Daniels Lab (Michael Daniels, SDS and IB)
Daniels's research group works on several important problems in biomedical big data. His current R01 includes an aim on causal inference using Bayesian nonparametric methods including in the presence of many confounders. He is currently collaborating with Sebastien Haneuse (Harvard) (R01 application pending) on drawing causal inferences from large medical databases to assess the impact of bariatric surgery on Type II diabetes mellitus. Methodologically, his group is developing methods to best address both selection bias and confounding bias (the former is often ignored). He is currently working with Krista Vandenborne (University of Florida) on assessing various MR measures as biomarkers for progression in boys with Duchenne Muscular Dystrophy (funded R01). Large amounts of imaging data are collected that need to be efficiently stored and processed and statistical models need to be developed to determine how well these markers capture (and predict) disease progression. Finally, he is working on another imaging study with a research group in Umea Sweden to assess factors related to cognitive aging (funded by a Swedish research agency) collected in the Betula study. Large amounts of fMRI data are collected and methodological issues include nonignorable dropout and trying to draw causal inferences related to lifestyle and other factors related to the cognitive decline.
Mueller Lab (Peter Mueller, SDS and Math)
Mueller's research group works on Bayesian nonparametric inference (BNP), Markov chain Monte Carlo methods (MCMC), decision problems and related applications in Bayesian biostatistics and bioinformatics. BNP models are at the base of many clustering and feature allocation methods that are being used for big data, and, vice versa, big data allows meaningful inference for the infinite dimensional random quantities that are being modeled in BNP priors. Big data gives rise to interesting research challenges in MCMC methods. Many bioinformatics data sets, including popular -omics data sets and TCGA data, are large data sets that require big data methods.

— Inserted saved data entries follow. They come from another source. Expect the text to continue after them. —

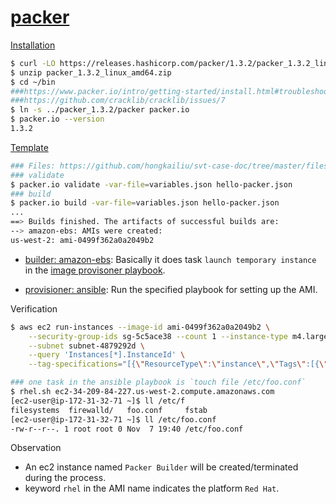 # [packer](https://github.com/hashicorp/packer)

[Installation](https://www.packer.io/intro/getting-started/install.html#precompiled-binaries)

```bash
$ curl -LO https://releases.hashicorp.com/packer/1.3.2/packer_1.3.2_linux_amd64.zip
$ unzip packer_1.3.2_linux_amd64.zip
$ cd ~/bin
###https://www.packer.io/intro/getting-started/install.html#troubleshooting
###https://github.com/cracklib/cracklib/issues/7
$ ln -s ../packer_1.3.2/packer packer.io
$ packer.io --version
1.3.2

```

[Template](https://www.packer.io/docs/templates/index.html)

```bash
### Files: https://github.com/hongkailiu/svt-case-doc/tree/master/files/packer/hello
### validate
$ packer.io validate -var-file=variables.json hello-packer.json
### build
$ packer.io build -var-file=variables.json hello-packer.json
...
==> Builds finished. The artifacts of successful builds are:
--> amazon-ebs: AMIs were created:
us-west-2: ami-0499f362a0a2049b2

```

* [builder: amazon-ebs](https://www.packer.io/docs/builders/amazon-ebs.html): Basically it does task `launch temporary instance` in 
the [image provisoner playbook](https://github.com/openshift/svt/blob/master/image_provisioner/playbooks/build_ami.yaml#L11).

* [provisioner: ansible](https://www.packer.io/docs/provisioners/ansible.html): Run the specified playbook for setting up the AMI.

Verification

```bash
$ aws ec2 run-instances --image-id ami-0499f362a0a2049b2 \
    --security-group-ids sg-5c5ace38 --count 1 --instance-type m4.large --key-name id_rsa_perf \
    --subnet subnet-4879292d \
    --query 'Instances[*].InstanceId' \
    --tag-specifications="[{\"ResourceType\":\"instance\",\"Tags\":[{\"Key\":\"Name\",\"Value\":\"qe-hongkliu-packer-test\"}]}]"

### one task in the ansible playbook is `touch file /etc/foo.conf` 
$ rhel.sh ec2-34-209-84-227.us-west-2.compute.amazonaws.com
[ec2-user@ip-172-31-32-71 ~]$ ll /etc/f
filesystems  firewalld/   foo.conf     fstab        
[ec2-user@ip-172-31-32-71 ~]$ ll /etc/foo.conf 
-rw-r--r--. 1 root root 0 Nov  7 19:40 /etc/foo.conf


```

Observation

* An ec2 instance named `Packer Builder` will be created/terminated during the process.
* keyword `rhel` in the AMI name indicates the platform `Red Hat`.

Scott Lab (James Scott, SDS)
Scott's research group explores new methods for addressing the computational challenges that arise in high-dimensional statistical inference problems. One particular line of work has focused on large-scale multiple testing problems, where strong protection against false discoveries is necessary to avoid being overwhelmed by noise. This issue is central to the analysis of modern biomedical data sets, which often involve simultaneously testing a large number of related null hypotheses (about genes, neurons, SNPs, brain regions, etc). Existing approaches for controlling the proportion of false discoveries typically fail to account for the natural biological structure of the problem: for example, whether two genes are physically adjacent on the chromosome, whether two neurons have similar tuning curves, and so forth. Much of Scott's group's recent work has focused on developing models for multiple testing, together with computationally e_efficient methods for inference, that are capable of leveraging this known biological structure to improve overall power, while maintaining the same control over the false-discovery rate of existing methods.

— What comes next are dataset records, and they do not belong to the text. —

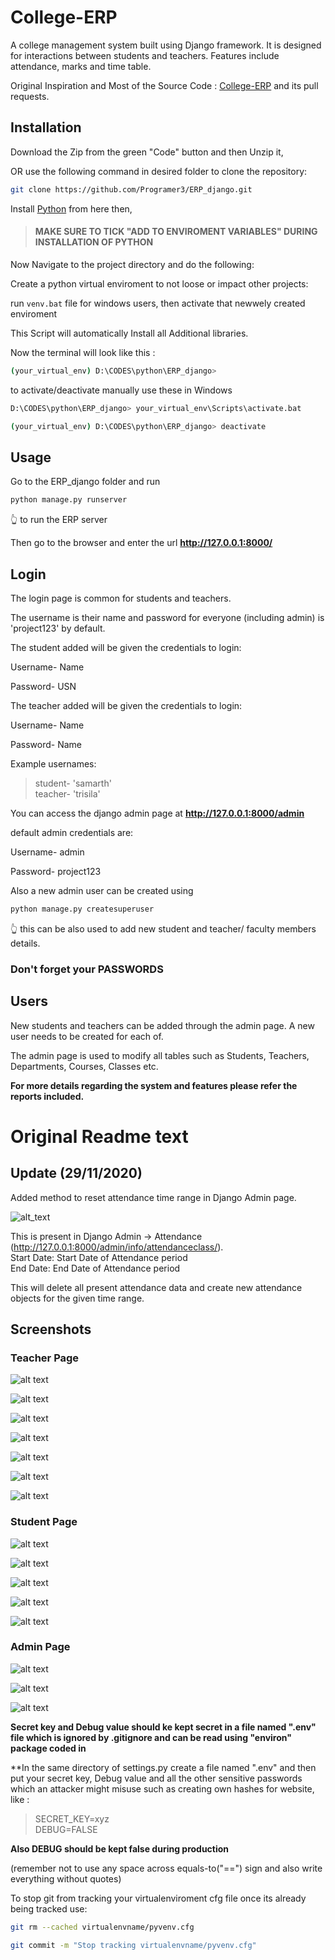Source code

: # College-ERP

A college management system built using Django framework. It is designed for interactions between students and teachers. Features include attendance, marks and time table.

Original Inspiration and Most of the Source Code : [College-ERP](https://github.com/samarth-p/College-ERP) and its pull requests.

## Installation

Download the Zip from the green "Code" button and then Unzip it,

OR use the following command in desired folder to clone the repository:

```bash
git clone https://github.com/Programer3/ERP_django.git
```

Install [Python](https://www.python.org/downloads/) from here then,

> #### MAKE SURE TO TICK "ADD TO ENVIROMENT VARIABLES" DURING INSTALLATION OF PYTHON

Now Navigate to the project directory and do the following:

Create a python virtual enviroment to not loose or impact other projects:

run `venv.bat` file for windows users, then activate that newwely created enviroment

This Script will automatically Install all Additional libraries.

Now the terminal will look like this :

```bash
(your_virtual_env) D:\CODES\python\ERP_django>
```

to activate/deactivate manually use these in Windows

```bash
D:\CODES\python\ERP_django> your_virtual_env\Scripts\activate.bat
```

```bash
(your_virtual_env) D:\CODES\python\ERP_django> deactivate
```

## Usage

Go to the ERP_django folder and run

```bash
python manage.py runserver
```

👆 to run the ERP server

Then go to the browser and enter the url **<http://127.0.0.1:8000/>**

## Login

The login page is common for students and teachers.  

The username is their name and password for everyone (including admin) is 'project123' by default.

The student added will be given the credentials to login:

Username- Name  

Password- USN

The teacher added will be given the credentials to login:

Username- Name

Password- Name

Example usernames:  
> student- 'samarth'  
> teacher- 'trisila'  

You can access the django admin page at **<http://127.0.0.1:8000/admin>**

default admin credentials are:

Username- admin

Password- project123

Also a new admin user can be created using

```bash
python manage.py createsuperuser
```

👆 this can be also used to add new student and teacher/ faculty members details.

### Don't forget your PASSWORDS

## Users

New students and teachers can be added through the admin page. A new user needs to be created for each of.

The admin page is used to modify all tables such as Students, Teachers, Departments, Courses, Classes etc.

**For more details regarding the system and features please refer the reports included.**

# Original Readme text

## Update (29/11/2020)

Added method to reset attendance time range in Django Admin page.

![alt_text](https://i.imgur.com/0xOWmUZ.png)

This is present in Django Admin -> Attendance (<http://127.0.0.1:8000/admin/info/attendanceclass/>).  
Start Date: Start Date of Attendance period  
End Date: End Date of Attendance period

This will delete all present attendance data and create new attendance objects for the given time range.

## Screenshots

### Teacher Page

![alt text](https://imgur.com/pMAoEbG.png)

![alt text](https://imgur.com/ZiQ3RRA.png)

![alt text](https://imgur.com/i025CJW.png)

![alt text](https://imgur.com/HQlLYmC.png)

![alt text](https://imgur.com/j6RyBmU.png)

![alt text](https://imgur.com/xIKEMvQ.png)

![alt text](https://imgur.com/4Rl7Fpv.png)

### Student Page

![alt text](https://imgur.com/isL9cjz.png)

![alt text](https://imgur.com/5pzl7m3.png)

![alt text](https://imgur.com/7zWhHZx.png)

![alt text](https://imgur.com/fu7gxk8.png)

![alt text](https://imgur.com/NZqU268.png)

### Admin Page

![alt text](https://imgur.com/sDvDc9N.png)

![alt text](https://imgur.com/tMKWx6f.png)

![alt text](https://imgur.com/PvCsNeB.png)

**Secret key and Debug value should ke kept secret in a file named ".env" file which is ignored by .gitignore and can be read using "environ" package coded in**  

**In the same directory of settings.py create a file named ".env" and then put your secret key, Debug value and all the other sensitive passwords which an attacker might misuse such as creating own hashes for website, like :  

>SECRET_KEY=xyz  
>DEBUG=FALSE

**Also DEBUG should be kept false during production**  

(remember not to use any space across equals-to("==") sign and also write everything without quotes)

To stop git from tracking your virtualenviroment cfg file once its already being tracked use:

```bash
git rm --cached virtualenvname/pyvenv.cfg
```

```bash
git commit -m "Stop tracking virtualenvname/pyvenv.cfg"
```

Walker Lab (Stephen Walker, SDS and Math)
Walker's research group involves Bayesian nonparametric methods with application areas focusing on medical statistics. Through the machine learning community, Bayesian nonparametrics has become one of the key tools adopted for dealing with the analysis and study of big data. Big data also often requires simulation strategies, for example the well known Markov chain Monte Carlo methods, in order to learn about the hidden patterns inside the data; and another area of research is the study and implementation of such techniques.
Williamson Lab: (Sinead Williamson, SDS)
Williamson's research group focuses on the construction and implementation of novel Bayesian nonparametric models. Since they remove the need to pre-specify model dimensionality, nonparametric models are a good match for large datasets that may grow in an online fashion. A major focus of this research is scaling inference in Bayesian nonparametric models to large datasets, in particular by allowing them to make use of large-scale distributed architectures. Bayesian nonparametric models have been used extensively in the biological and medical sciences; current work includes investigating models for predicting dietary choices based on the dietary logs of millions of users.